The More Things Change
“Change is inevitable except from a vending machine.” – Robert Gallagher
Each week, we hear more rumors about changes coming to NASCAR. The rumors have covered possible changes to everything with the car, the schedule and the rules going forward. There is no doubt that NASCAR is headed toward huge changes, and most of those are the result of money.
Turn back the clock a few years and the points fund was $75 million a year thanks to the Sprint sponsorship. NASCAR brass has been very secretive about how little Monster Energy is paying right now after bragging before Sprint left that their next deal would be over $100 million per year.
Thankfully, the television deal was amazing thanks to the emergence of a new sports channel wanting to make a big splash. But with television ratings so-so and attendance at the tracks so-so, that means a further drop in sponsorship will lead to more woes for NASCAR teams.
The next generation of racecar needs to garner more corporate support from the auto manufacturers or the teams will be in for big financial issues.
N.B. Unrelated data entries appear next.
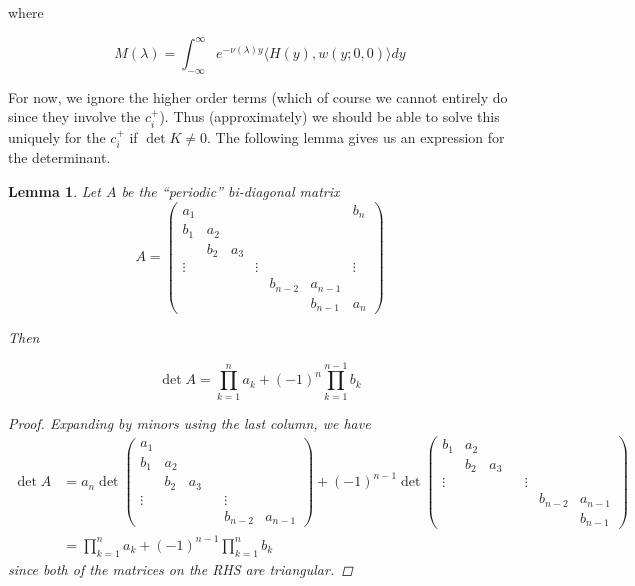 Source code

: \documentclass[12pt]{article}
\newtheorem{lemma}{Lemma}
\begin{document}
where

\[
M(\lambda) = \int_{-\infty}^\infty e^{-\nu(\lambda)y} \langle H(y), w(y; 0, 0) \rangle dy
\]

For now, we ignore the higher order terms (which of course we cannot entirely do since they involve the $c_i^+$). Thus (approximately) we should be able to solve this uniquely for the $c_i^+$ if $\det K \neq 0$. The following lemma gives us an expression for the determinant.

\begin{lemma}
Let $A$ be the ``periodic'' bi-diagonal matrix
\begin{equation}
A = \begin{pmatrix}
a_1 & & & & & & b_n \\
b_1 & a_2 \\
& b_2 & a_3 \\
\vdots & & & \vdots & &&  \vdots \\
& & & & b_{n-2} & a_{n-1} \\
& & & & & b_{n-1} & a_n
\end{pmatrix}
\end{equation}

Then 

\begin{equation}
\det{A} = \prod_{k = 1}^n a_k + (-1)^n \prod_{k = 1}^{n-1} b_k
\end{equation}

\begin{proof}
Expanding by minors using the last column, we have
\begin{align*}
\det A &= a_n \det
\begin{pmatrix}
a_1 \\
b_1 & a_2 \\
& b_2 & a_3 \\
\vdots & & & & \vdots \\
& & & & b_{n-2} & a_{n-1}
\end{pmatrix}
+ (-1)^{n-1} \det
\begin{pmatrix}
b_1 & a_2 \\
& b_2 & a_3 \\
\vdots & & & & \vdots \\
& & & & & b_{n-2} & a_{n-1} \\
& & & & & & b_{n-1}
\end{pmatrix} \\
&= \prod_{k = 1}^n a_k + (-1)^{n-1} \prod_{k = 1}^n b_k
\end{align*}
since both of the matrices on the RHS are triangular.
\end{proof}
\end{lemma}
\end{document}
Some of the changes like adding hybrid technology to the cars goes against what so many people fell in love with about NASCAR racing. As high-tech as this sport has become, the basic engine technology and rear-end gear parts still date back to a much earlier time in NASCAR history. Yes, technology has modernized them, but they no longer offer the manufacturers a testing ground for current product. We might not want to see all the changes coming to NASCAR but the alternative might be even worse. The more things change, though, the more NASCAR might distance themselves from the old-school fans that helped build the sport over so many years.
That Famous NASCAR Sound
Each sport has its famous sound – the crack of the bat in baseball; the swoosh of the net in basketball; the thud of a hard hit in football. Even each type of racing has its particular sound. Before each NASCAR race, as the television pit-road reporters are setting up the broadcast, you hear the sound of NASCAR – the impact wrench hitting five lug nuts! This week, rumors hit the media that Goodyear and NASCAR might be making huge changes to the next generation of tires and how they are put on the cars. Instead of the current five lug nut system, NASCAR might switch to a single nut assembly in the middle of the wheel.
While this is the norm in most forms of racing, the closest in weight to a NASCAR car using this method is a much lighter sports car. The stress on the hubs in sports car racing are not all loaded up in one direction as they are on a high-banked NASCAR superspeedway either. While I am sure the engineers in the sport have managed this problem, this move would remove the famous sound that instantly identifies that a NASCAR race is about to happen.
The Guido Effect
“Money buys speed. How fast do you want to go?” – Banjo Matthews
Edwin Keith “Banjo” Matthews coined that phrase during the early days of NASCAR to promote his performance center. This mechanical genius was called the “Henry Ford of NASCAR” by none other than the legendary Smokey Yunick, who knew a thing or two about speed himself.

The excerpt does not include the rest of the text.